Growing a Kentucky Coffeetree from Seed
Kentucky Coffeetree is an attractive tree which is easy tree to grow from seed, if you know a couple of tricks. Imagine how impressed your friends and neighbours will be in ten years’ time, when you can point up to the top of a tree and say “I grew that from a seed!”
Coffeetrees are native to Kentucky but spread as far as southern Ontario. They are sometimes planted in parks and as shade trees in gardens, as they have attractive compound leaves, an interesting sparsely branched silhouette and an deeply creviced bark.
The first challenge is to find a source of seeds. They can be bought from Sheffiled’s, but it is better if you can find a local tree. Look for trees with seed pods still attached in March or April when the branches are still bare. Search the ground underneath the tree or shake the branches gently.
Break the pods open and find the black seeds inside along, with some sticky greenish gunk. Depending on the size of the pod there will be one to six seeds inside it.
After washing the seeds, you need to break through the thick seed coat. In the past mastadons used to feed on the seeds (which are poisonous to other species, including humans, unless they are well cooked). The seed coat was broken up by their stomach acid. Modern nurseries use sulfuric or nitric acid to get the same effect. However, if you do not have a pet mastadon and do not keep powerful acids in your garage, you can achieve the same effect by sanding the seeds until a paler material inside the seed coat is visible, then soak the seeds in water for 24 hours. That makes them look very straggly and untidy, but that is normal.
Plant the seed 1 cm (1/2 inch) deep in good potting soil indoors in March or April or outdoors in May. They will take about a week to germinate and rapidly develop into seedlings which are about 10 cm ( 4 inch) high. However, they are very vulnerable to cold temperatures. Remember that their home is Kentucky! They need to be protected, not only from frost, but also from any cold temperature. Do not move them outside until the might-time temperature is above at least 5 centigrade (40 CF).

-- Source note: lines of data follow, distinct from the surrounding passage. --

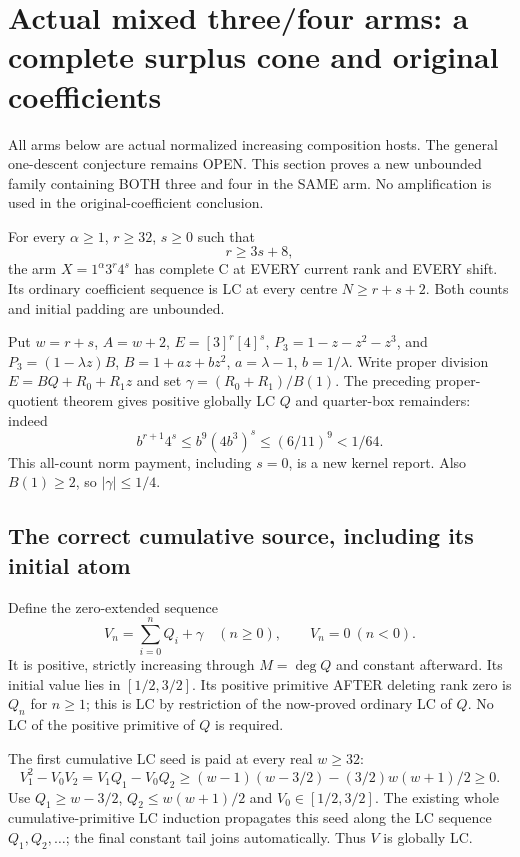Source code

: \section{Actual mixed three/four arms: a complete surplus cone and original coefficients}
All arms below are actual normalized increasing composition hosts.
The general one-descent conjecture remains OPEN. This section proves
a new unbounded family containing BOTH three and four in the SAME arm.
No amplification is used in the original-coefficient conclusion.

\begin{theorem}
For every $\alpha\ge1$, $r\ge32$, $s\ge0$ such that
\[
                             r\ge3s+8,                    \tag{1}
\]
the arm $X=1^\alpha3^r4^s$ has complete C at EVERY current rank and
EVERY shift. Its ordinary coefficient sequence is LC at every centre
$N\ge r+s+2$. Both counts and initial padding are unbounded.
\end{theorem}

Put $w=r+s$, $A=w+2$, $E=[3]^r[4]^s$, $P_3=1-z-z^2-z^3$,
and $P_3=(1-\lambda z)B$, $B=1+az+bz^2$,
$a=\lambda-1$, $b=1/\lambda$. Write proper division
$E=BQ+R_0+R_1z$ and set $\gamma=(R_0+R_1)/B(1)$.
The preceding proper-quotient theorem gives positive globally LC $Q$
and quarter-box remainders: indeed
\[
 b^{r+1}4^s\le b^9(4b^3)^s\le(6/11)^9<1/64.
\]
This all-count norm payment, including $s=0$, is a new kernel report.
Also $B(1)\ge2$, so $|\gamma|\le1/4$.

\subsection{The correct cumulative source, including its initial atom}
Define the zero-extended sequence
\[
 V_n=\sum_{i=0}^nQ_i+\gamma\quad(n\ge0),\qquad V_n=0\ (n<0).
\]
It is positive, strictly increasing through $M=\deg Q$ and constant
afterward. Its initial value lies in $[1/2,3/2]$.
Its positive primitive AFTER deleting rank zero is $Q_n$ for $n\ge1$;
this is LC by restriction of the now-proved ordinary LC of $Q$.
No LC of the positive primitive of $Q$ is required.

The first cumulative LC seed is paid at every real $w\ge32$:
\[
 V_1^2-V_0V_2=V_1Q_1-V_0Q_2
 \ge(w-1)(w-3/2)-(3/2)w(w+1)/2\ge0.
\]
Use $Q_1\ge w-3/2$, $Q_2\le w(w+1)/2$ and $V_0\in[1/2,3/2]$.
The existing whole cumulative-primitive LC induction propagates this
seed along the LC sequence $Q_1,Q_2,\ldots$; the final constant tail
joins automatically. Thus $V$ is globally LC.

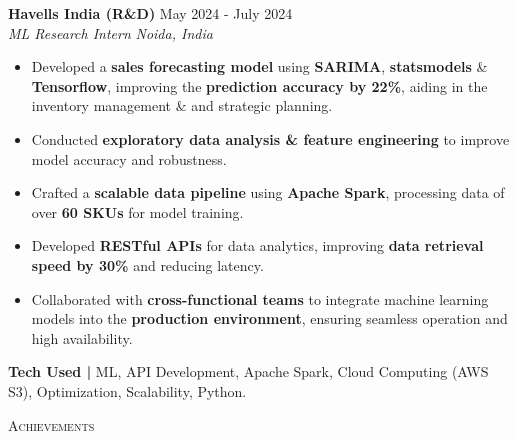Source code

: \documentclass[letterpaper]{article}
\newcommand{\tinyBulletSep} { \vspace{1.2mm} }
\newcommand{\sectionSep} { \vspace{2.5mm} }
\newcommand{\lineunder} {
    \vspace*{-8pt} \\
    \hspace*{-15pt} \hrulefill \\
}
\newcommand{\header} [1] {
    {\hspace*{-18pt}\vspace*{6pt} {
        \fontfamily{qcs}\selectfont \large \scshape #1
    }}
    \vspace*{-6pt} \lineunder
    \vspace{1.1mm}
}
\newcommand{\experienceItem}[5]{
    \textbf{#1} \hfill #2 \\
    \textit{#3} \hfill \textit{#4} \\
    #5
}
\newcommand{\link}[2]{
    {\fontfamily{lmtt}\selectfont\href{#1}{#2}}
}
\begin{document}
\experienceItem{Havells India (R\&D)}{May 2024 - July 2024}{ML Research Intern}{Noida, India}{
\begin{itemize}
    \item Developed a \textbf{sales forecasting model} using \textbf{SARIMA}, \textbf{statsmodels} \& \textbf{Tensorflow}, improving the \textbf{prediction accuracy by 22\%}, aiding in the inventory management \& and strategic planning.
    \vspace{0.5mm}
    \item Conducted \textbf{exploratory data analysis \& feature engineering} to improve model accuracy and robustness.
    \vspace{0.5mm}

    \item Crafted a \textbf{scalable data pipeline} using \textbf{Apache Spark}, processing data of over \textbf{60 SKUs} for model training.
    \vspace{0.5mm}

    \item Developed \textbf{RESTful APIs} for data analytics, improving \textbf{data retrieval speed by 30\%} and reducing latency.
    \vspace{0.5mm}

    \item Collaborated with \textbf{cross-functional teams} to integrate machine learning models into the \textbf{production environment}, ensuring seamless operation and high availability.
    \tinyBulletSep

\end{itemize}
\textbf{Tech Used |} ML, API Development, Apache Spark, Cloud Computing (AWS S3), Optimization, Scalability, Python.
}

\sectionSep


\header{Achievements}


\end{document}
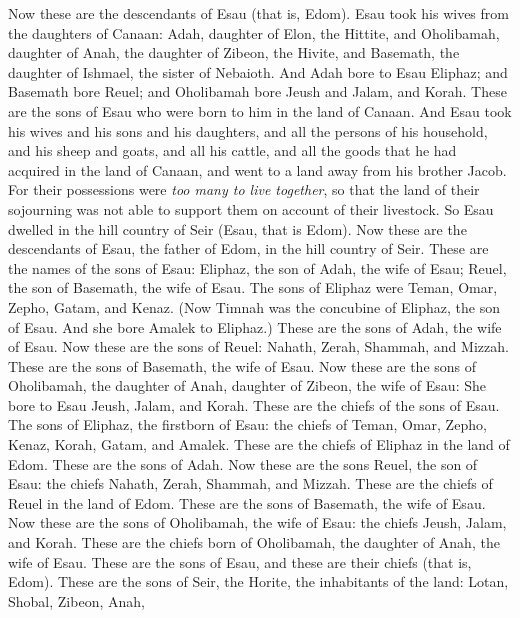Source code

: \begin{biblechapter} %
 Now these are the descendants of Esau (that is, Edom).
\verse Esau took his wives from the daughters of Canaan: Adah, daughter of Elon, the Hittite, and Oholibamah, daughter of Anah, the daughter of Zibeon, the Hivite,
\verse and Basemath, the daughter of Ishmael, the sister of Nebaioth.
\verse And Adah bore to Esau Eliphaz; and Basemath bore Reuel;
\verse and Oholibamah bore Jeush and Jalam, and Korah. These are the sons of Esau who were born to him in the land of Canaan.
\verse And Esau took his wives and his sons and his daughters, and all the persons of his household, and his sheep and goats, and all his cattle, and all the goods that he had acquired in the land of Canaan, and went to a land away from his brother Jacob.
\verse For their possessions were \textit{too many to live together}, so that the land of their sojourning was not able to support them on account of their livestock.
\verse So Esau dwelled in the hill country of Seir (Esau, that is Edom).
\verse Now these are the descendants of Esau, the father of Edom, in the hill country of Seir.
\verse These are the names of the sons of Esau: Eliphaz, the son of Adah, the wife of Esau; Reuel, the son of Basemath, the wife of Esau.
\verse The sons of Eliphaz were Teman, Omar, Zepho, Gatam, and Kenaz.
\verse (Now Timnah was the concubine of Eliphaz, the son of Esau. And she bore Amalek to Eliphaz.) These are the sons of Adah, the wife of Esau.
\verse Now these are the sons of Reuel: Nahath, Zerah, Shammah, and Mizzah. These are the sons of Basemath, the wife of Esau.
\verse Now these are the sons of Oholibamah, the daughter of Anah, daughter of Zibeon, the wife of Esau: She bore to Esau Jeush, Jalam, and Korah.
\verse These are the chiefs of the sons of Esau. The sons of Eliphaz, the firstborn of Esau: the chiefs of Teman, Omar, Zepho, Kenaz,
\verse Korah, Gatam, and Amalek. These are the chiefs of Eliphaz in the land of Edom. These are the sons of Adah.
\verse Now these are the sons Reuel, the son of Esau: the chiefs Nahath, Zerah, Shammah, and Mizzah. These are the chiefs of Reuel in the land of Edom. These are the sons of Basemath, the wife of Esau.
\verse Now these are the sons of Oholibamah, the wife of Esau: the chiefs Jeush, Jalam, and Korah. These are the chiefs born of Oholibamah, the daughter of Anah, the wife of Esau.
\verse These are the sons of Esau, and these are their chiefs (that is, Edom).
\verse These are the sons of Seir, the Horite, the inhabitants of the land: Lotan, Shobal, Zibeon, Anah,

\end{biblechapter}
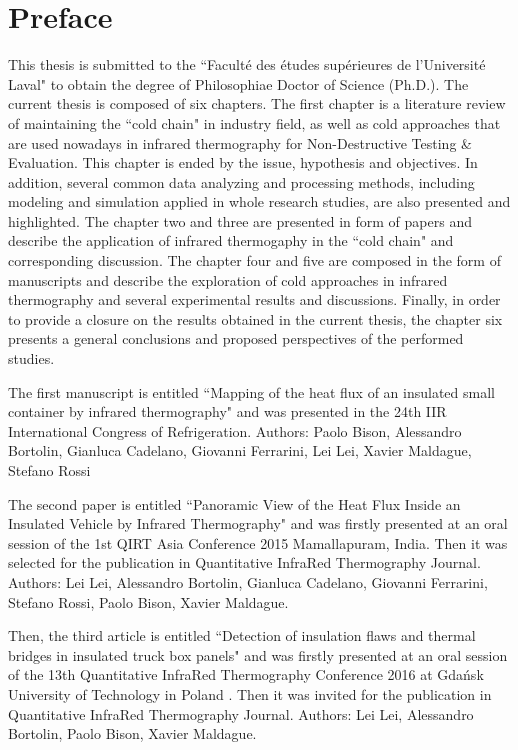 \chapter*{Preface}         %

This thesis is submitted to the ``Faculté des études supérieures de l'Université Laval" to obtain the degree of Philosophiae Doctor of Science (Ph.D.). The current thesis is composed of six chapters. The first chapter is a literature review of maintaining the ``cold chain" in industry field, as well as cold approaches that are used nowadays in infrared thermography for Non-Destructive Testing \& Evaluation. This chapter is ended by the issue, hypothesis and objectives. In addition, several common data analyzing and processing methods, including modeling and simulation applied in whole research studies, are also presented and highlighted. The chapter two and three are presented in form of papers and describe the application of infrared thermogaphy in the ``cold chain" and corresponding discussion. The chapter four and five are composed in the form of manuscripts and describe the exploration of cold approaches in infrared thermography and several experimental results and discussions. Finally, in order to provide a closure on the results obtained in the current thesis, the chapter six presents a general conclusions and proposed perspectives of the performed studies.

The first manuscript is entitled ``Mapping of the heat flux of an insulated small container by infrared thermography" and was presented in the 24th IIR International Congress of Refrigeration. Authors: Paolo Bison, Alessandro Bortolin, Gianluca Cadelano, Giovanni Ferrarini, Lei Lei, Xavier Maldague, Stefano Rossi

The second paper is entitled ``Panoramic View of the Heat Flux Inside an Insulated Vehicle by Infrared Thermography" and was firstly presented at an oral session of the 1st QIRT Asia Conference 2015 Mamallapuram, India. Then it was selected for the publication in Quantitative InfraRed Thermography Journal. Authors: Lei Lei, Alessandro Bortolin, Gianluca Cadelano, Giovanni Ferrarini, Stefano Rossi, Paolo Bison, Xavier Maldague. 

Then, the third article is entitled ``Detection of insulation flaws and thermal bridges in insulated truck box panels" and was firstly presented at an oral session of the 13th Quantitative InfraRed Thermography Conference 2016 at Gdańsk University of Technology in Poland . Then it was invited for the publication in Quantitative InfraRed Thermography Journal. Authors: Lei Lei, Alessandro Bortolin, Paolo Bison, Xavier Maldague.

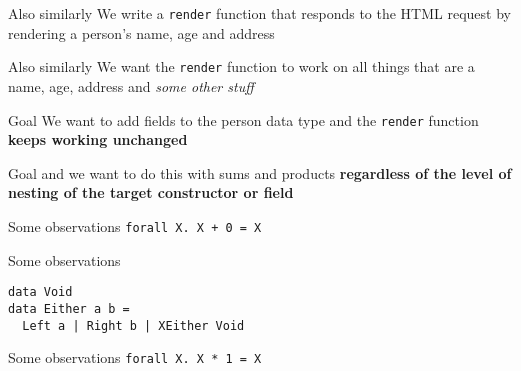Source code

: \begin{frame}[fragile]
\begin{block}{Also similarly}
We write a \lstinline{render} function that responds to the HTML request by rendering a person's name, age and address
\end{block}
\end{frame}

\begin{frame}[fragile]
\begin{block}{Also similarly}
We want the \lstinline{render} function to work on all things that are a name, age, address and \emph{some other stuff}
\end{block}
\end{frame}

\begin{frame}[fragile]
\begin{block}{Goal}
We want to add fields to the person data type and the \lstinline{render} function \textbf{keeps working unchanged}
\end{block}
\end{frame}

\begin{frame}[fragile]
\begin{block}{Goal}
and we want to do this with sums and products \textbf{regardless of the level of nesting of the target constructor or field}
\end{block}
\end{frame}

\begin{frame}[fragile]
\begin{block}{Some observations}
\lstinline{forall X. X + 0 = X}
\end{block}
\end{frame}

\begin{frame}[fragile]
\begin{block}{Some observations}
\begin{lstlisting}[style=haskell]
data Void
data Either a b =
  Left a | Right b | XEither Void
\end{lstlisting}
\end{block}
\end{frame}

\begin{frame}[fragile]
\begin{block}{Some observations}
\lstinline{forall X. X * 1 = X}
\end{block}
\end{frame}

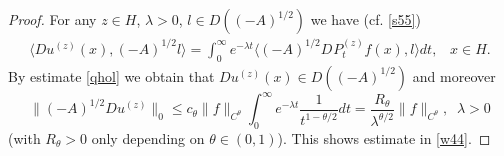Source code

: \documentclass[preprint]{imsart}
\begin{document}
\begin{proof}
For any $z \in H$, $\lambda >0$, $l \in D((-A)^{1/2}) $  we have (cf. \eqref{s55})
\begin{gather*}
  \langle D u^{(z)}(x), (-A)^{1/2} l\rangle =  \int_0^{\infty} e^{- \lambda t} \langle   (-A)^{1/2} D_{} P_t^{(z)} f(x),  l \rangle dt,\;\;\; x\in H . 
\end{gather*}
 By estimate \eqref{qhol} we obtain  that $D u^{(z)}(x) \in D((-A)^{1/2})$ and moreover 
 \begin{equation}\label{qcv}
 \| (-A)^{1/2} Du^{(z)} \|_0  \le  c_{\theta}\|f\|_{C^{\theta}}  \int_0^{\infty} e^{- \lambda t} \frac{1} {t^{1- \theta/2} }    dt =   \frac{R_{\theta}}{\lambda^{\theta/2}}\|f\|_{C^{\theta}},\;\; \lambda>0
\end{equation}
 (with $R_{\theta} >0$ only depending on $\theta \in (0,1)$).   This shows  estimate in \eqref{w44}.  
 

 
   

\end{proof}
\end{document}
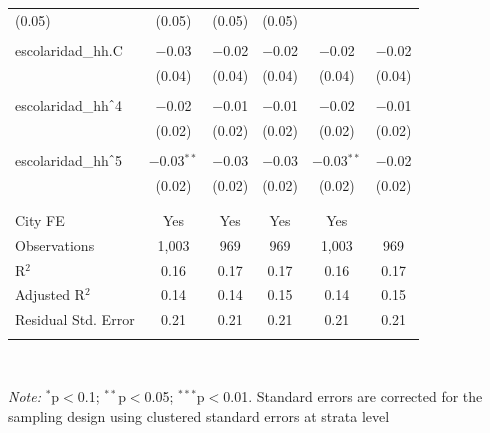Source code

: \begin{table}[H]
\begin{tabularx}{0.9\textwidth}{@{\extracolsep{-7pt}}lccccc}
(0.05) & (0.05) & (0.05) & (0.05) \\    & & & & & \\   escolaridad\_hh.C & $-$0.03 & $-$0.02 & $-$0.02 & $-$0.02 & $-$0.02 \\    & (0.04) & (0.04) & (0.04) & (0.04) & (0.04) \\    & & & & & \\   escolaridad\_hh$\hat{\mkern6mu}$4 & $-$0.02 & $-$0.01 & $-$0.01 & $-$0.02 & $-$0.01 \\    & (0.02) & (0.02) & (0.02) & (0.02) & (0.02) \\    & & & & & \\   escolaridad\_hh$\hat{\mkern6mu}$5 & $-$0.03$^{**}$ & $-$0.03 & $-$0.03 & $-$0.03$^{**}$ & $-$0.02 \\    & (0.02) & (0.02) & (0.02) & (0.02) & (0.02) \\    & & & & & \\  \hline \\[-1.8ex]  City FE & Yes & Yes & Yes & Yes &  \\  Observations & 1,003 & 969 & 969 & 1,003 & 969 \\  R$^{2}$ & 0.16 & 0.17 & 0.17 & 0.16 & 0.17 \\  Adjusted R$^{2}$ & 0.14 & 0.14 & 0.15 & 0.14 & 0.15 \\  Residual Std. Error & 0.21 & 0.21 & 0.21 & 0.21 & 0.21 \\  \hline  \hline \\[-1.8ex]  \end{tabularx} \\ \parbox[]{\textwidth}{\textit{Note:} $^{*}$p$<$0.1; $^{**}$p$<$0.05; $^{***}$p$<$0.01. Standard errors are corrected for the sampling design using clustered standard errors at strata level }  \end{table} 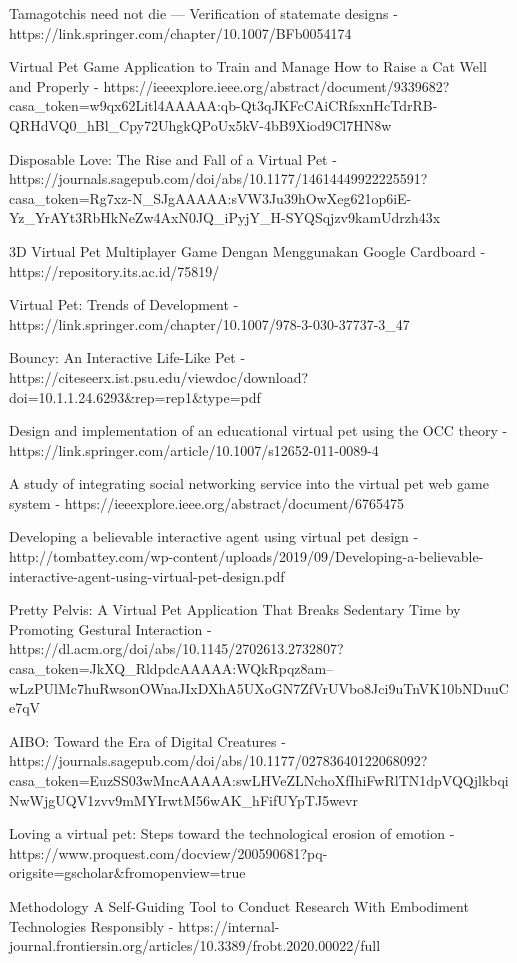 Tamagotchis need not die — Verification of statemate designs - https://link.springer.com/chapter/10.1007/BFb0054174


Virtual Pet Game Application to Train and Manage How to Raise a Cat Well and Properly - https://ieeexplore.ieee.org/abstract/document/9339682?casa_token=w9qx62Litl4AAAAA:qb-Qt3qJKFcCAiCRfsxnHcTdrRB-QRHdVQ0_hBl_Cpy72UhgkQPoUx5kV-4bB9Xiod9Cl7HN8w

Disposable Love: The Rise and Fall of a Virtual Pet - https://journals.sagepub.com/doi/abs/10.1177/14614449922225591?casa_token=Rg7xz-N_SJgAAAAA:sVW3Ju39hOwXeg621op6iE-Yz_YrAYt3RbHkNeZw4AxN0JQ_iPyjY_H-SYQSqjzv9kamUdrzh43x

3D Virtual Pet Multiplayer Game Dengan Menggunakan Google Cardboard - https://repository.its.ac.id/75819/

Virtual Pet: Trends of Development - https://link.springer.com/chapter/10.1007/978-3-030-37737-3_47

Bouncy: An Interactive Life-Like Pet - https://citeseerx.ist.psu.edu/viewdoc/download?doi=10.1.1.24.6293&rep=rep1&type=pdf

Design and implementation of an educational virtual pet using the OCC theory - https://link.springer.com/article/10.1007/s12652-011-0089-4

A study of integrating social networking service into the virtual pet web game system - https://ieeexplore.ieee.org/abstract/document/6765475

Developing a believable interactive agent using
virtual pet design - http://tombattey.com/wp-content/uploads/2019/09/Developing-a-believable-interactive-agent-using-virtual-pet-design.pdf

Pretty Pelvis: A Virtual Pet Application That Breaks Sedentary Time by Promoting Gestural Interaction - https://dl.acm.org/doi/abs/10.1145/2702613.2732807?casa_token=JkXQ_RldpdcAAAAA:WQkRpqz8am--wLzPUlMc7huRwsonOWnaJIxDXhA5UXoGN7ZfVrUVbo8Jci9uTnVK10bNDuuCe7qV

AIBO: Toward the Era of Digital Creatures - https://journals.sagepub.com/doi/abs/10.1177/02783640122068092?casa_token=EuzSS03wMncAAAAA:swLHVeZLNchoXfIhiFwRlTN1dpVQQjlkbqiNwWjgUQV1zvv9mMYIrwtM56wAK_hFifUYpTJ5wevr

Loving a virtual pet: Steps toward the technological erosion of emotion - https://www.proquest.com/docview/200590681?pq-origsite=gscholar&fromopenview=true




Methodology
A Self-Guiding Tool to Conduct Research With Embodiment Technologies Responsibly - https://internal-journal.frontiersin.org/articles/10.3389/frobt.2020.00022/full


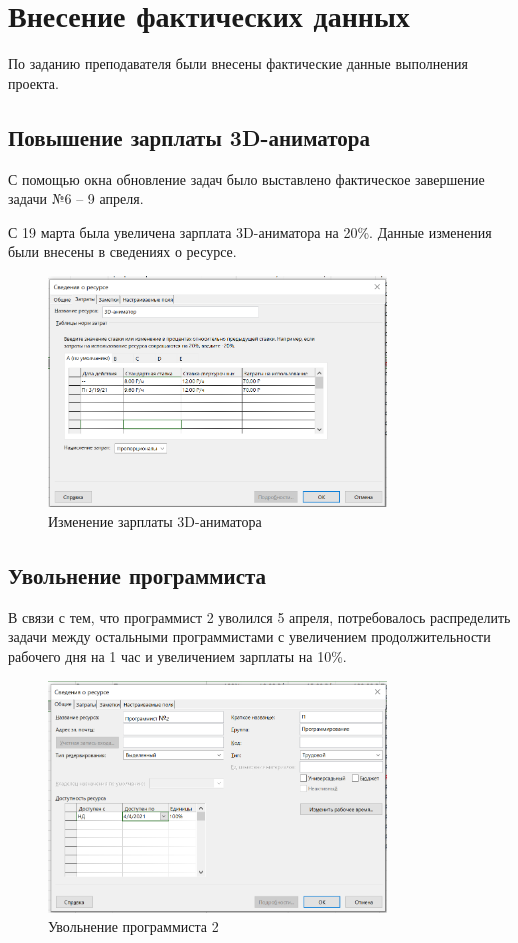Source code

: \section{Внесение фактических данных}

По заданию преподавателя были внесены фактические данные выполнения проекта.

\subsection{Повышение зарплаты 3D-аниматора}

С помощью окна обновление задач было выставлено фактическое завершение задачи №6 -- 9 апреля.

С 19 марта была увеличена зарплата 3D-аниматора на 20\%. Данные изменения были внесены в сведениях о ресурсе.

\begin{figure}[H]
    \centering
    \includegraphics[width=0.8\textwidth]{img/content/1.png}
    \caption{Изменение зарплаты 3D-аниматора}
    \label{fig:1}
\end{figure}

\subsection{Увольнение программиста}

В связи с тем, что программист 2 уволился 5 апреля, потребовалось распределить задачи между остальными программистами с увеличением продолжительности рабочего дня на 1 час и увеличением зарплаты на 10\%.

\begin{figure}[H]
    \centering
    \includegraphics[width=0.8\textwidth]{img/content/2_1.png}
    \caption{Увольнение программиста 2}
    \label{fig:2_1}
\end{figure}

The seedlings can be planted outside as soon as the weather is warm enough, or they can be grown on until the fall and then planted out. Do not be alarmed if they take a long time to leaf out the next spring, as the latin name, gymnocladus, means “naked banch” (from the Greek γυμνὀς, gymnos, naked + κλάδος, klados, branch). The leaves only appear in late spring, and drop early in the fall.
The tree grows quite rapidly. It flowers in spring time, but the flowers are greenish-white and not very conspicuous.